Supersolide : le chat de Schrödinger de la matière
Un superfluide se caractérise ainsi comme un fluide ayant une viscosité nulle, et qui, une fois agité, développe des tourbillons (vortex) capables de tourner indéfiniment, aucune friction n’entraînant de perte d’énergie cinétique. Prédite ultérieurement, la supersolidité se définit quant à elle comme un état où la matière se structure sous une forme cristalline, ordonnée et solide, qui cependant se comporterait comme un superfluide. Une fraction des atomes serait en effet capable de fluer sans friction au sein du réseau cristallin rigide qui définit le supersolide. Celui-ci représenterait ainsi une sorte de chat de Schrödinger de la matière, à la fois extrêmement rigide et extrêmement fluide. Une dualité qui peut sembler difficile à appréhender dans notre monde régi par la physique classique, mais dont l’existence vient pourtant d’être démontrée en laboratoire, à l’issue de plusieurs années de recherche minutieuse.
Une équipe menée par Francesca Ferlaino, physicienne au Département de Physique Expérimentale de l’Université d’Innsbruck et à l’Institut d’Optique Quantique et de l’Information Quantique de l’Académie des Sciences autrichienne, a en effet réussi à franchir une étape majeure dans la caractérisation de cet état supersolide. Les chercheurs ont réussi à créer et à observer en laboratoire des vortex au sein de supersolides dipolaires, en combinant modèles théoriques et expériences de pointe. Il faut préciser que l’équipe n’en est pas à sa première réussite dans le domaine. En 2021 déjà, elle réussissait pour la première fois à créer le tout premier supersolide « pérenne » en deux dimensions, à partir d’un gaz composé d’atomes d’erbium porté à très basse température. Un exploit technique qui a permis d’observer la structure cristalline de cet état quantique et a ouvert la voie à l’étape ultérieure : produire une perturbation au sein de ce supersolide pour en étudier le comportement.

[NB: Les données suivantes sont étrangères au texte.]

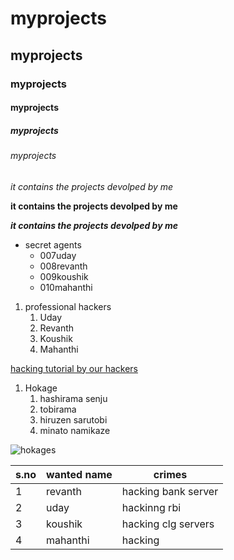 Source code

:# myprojects
## myprojects
### myprojects
#### myprojects
##### myprojects
###### myprojects
*it contains the projects devolped by me* 

 **it contains the projects devolped by me** 
      
 ***it contains the projects devolped by me***
 
* secret agents
  * 007uday
  * 008revanth
  * 009koushik
  * 010mahanthi

1. professional hackers
    1. Uday
    2. Revanth
    3. Koushik
    4. Mahanthi
   
[hacking tutorial by our hackers](https://www.malwarebytes.com/hacker)


1. Hokage
    1. hashirama senju
    2. tobirama
    3. hiruzen sarutobi
    4. minato namikaze
    
![hokages](https://hdwallsbox.com/wallpapers/m/10/hashirama-senju-tobirama-sarutobi-hiruzen-edo-tensei-m9951.jpg)

s.no|wanted name|crimes
----|----|------
1|revanth|hacking bank server 
2|uday|hackinng rbi
3|koushik|hacking clg servers
4|mahanthi|hacking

Une première confirmation expérimentale d’un comportement superfluide
Afin de créer les vortex tant attendus, les chercheurs ont ainsi appliqué un champ magnétique pour faire doucement fluer un supersolide obtenu par refroidissement d’un gaz d’atomes de dysprosium, en prenant soin de ne pas dégrader ce fragile état. Comme prévu par les modèles théoriques, l’équipe a ainsi pu observer la formation de plusieurs tourbillons, confirmant pour la première fois de manière expérimentale le comportement superfluide des supersolides. Mais les résultats ne s’arrêtent pas là.
Les données, publiées dans la revue Nature, révèlent comment les deux états, supersolide et superfluide, coexistent et interagissent lorsqu’un supersolide est soumis à une agitation. Les observations montrent en effet que ce n’est pas un seul, mais bien plusieurs vortex disposés suivant un schéma régulier, qui se développent au sein du supersolide, chacun tournant à une vitesse spécifique.

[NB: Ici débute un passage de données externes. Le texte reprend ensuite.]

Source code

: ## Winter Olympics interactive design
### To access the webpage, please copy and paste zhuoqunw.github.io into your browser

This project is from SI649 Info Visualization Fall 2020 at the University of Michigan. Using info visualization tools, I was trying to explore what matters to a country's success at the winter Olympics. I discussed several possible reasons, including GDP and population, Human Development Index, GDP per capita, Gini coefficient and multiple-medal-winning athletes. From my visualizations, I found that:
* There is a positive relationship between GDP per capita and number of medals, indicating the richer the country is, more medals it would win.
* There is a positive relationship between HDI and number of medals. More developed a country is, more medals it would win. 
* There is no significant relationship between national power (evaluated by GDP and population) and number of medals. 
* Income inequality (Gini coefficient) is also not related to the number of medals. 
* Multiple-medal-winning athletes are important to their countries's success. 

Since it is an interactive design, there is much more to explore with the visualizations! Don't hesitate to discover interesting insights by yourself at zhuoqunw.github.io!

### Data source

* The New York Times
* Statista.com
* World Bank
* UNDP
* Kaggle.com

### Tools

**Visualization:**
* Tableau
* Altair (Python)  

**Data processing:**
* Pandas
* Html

Des implications dans de nombreux domaines et notamment dans le développement d’outils quantiques
Ces résultats très novateurs sur les propriétés de l’un des états les plus étranges de la matière pourraient avoir des implications dans le champ de la technologie quantique, et tout particulièrement pour le développement de l’informatique quantique supraconductrice. Les vortex observés lors de ces expériences sur les supersolides sont en effet assez analogues à ceux qui affectent les superconducteurs, où ils influencent les propriétés magnétiques et électriques de ces matériaux. Comprendre la formation et la dynamique de ces vortex est donc primordial pour stabiliser les matériaux superconducteurs et donc augmenter les performances des appareils quantiques, comme l’explique The Quantum Insider. En permettant de simuler en laboratoire des comportements de la matière qui se produisent normalement dans des conditions extrêmes, cette étude pourrait aider également à comprendre les processus quantiques se produisant au cœur des étoiles à neutron. Les changements de vitesses de rotation observés au sein de ces astres qui résultent de l’effondrement d’une étoile massive pourraient en effet être liés à des vortex superfluides, comme l’explique dans un communiqué Thomas Bland, co-auteur de l’étude.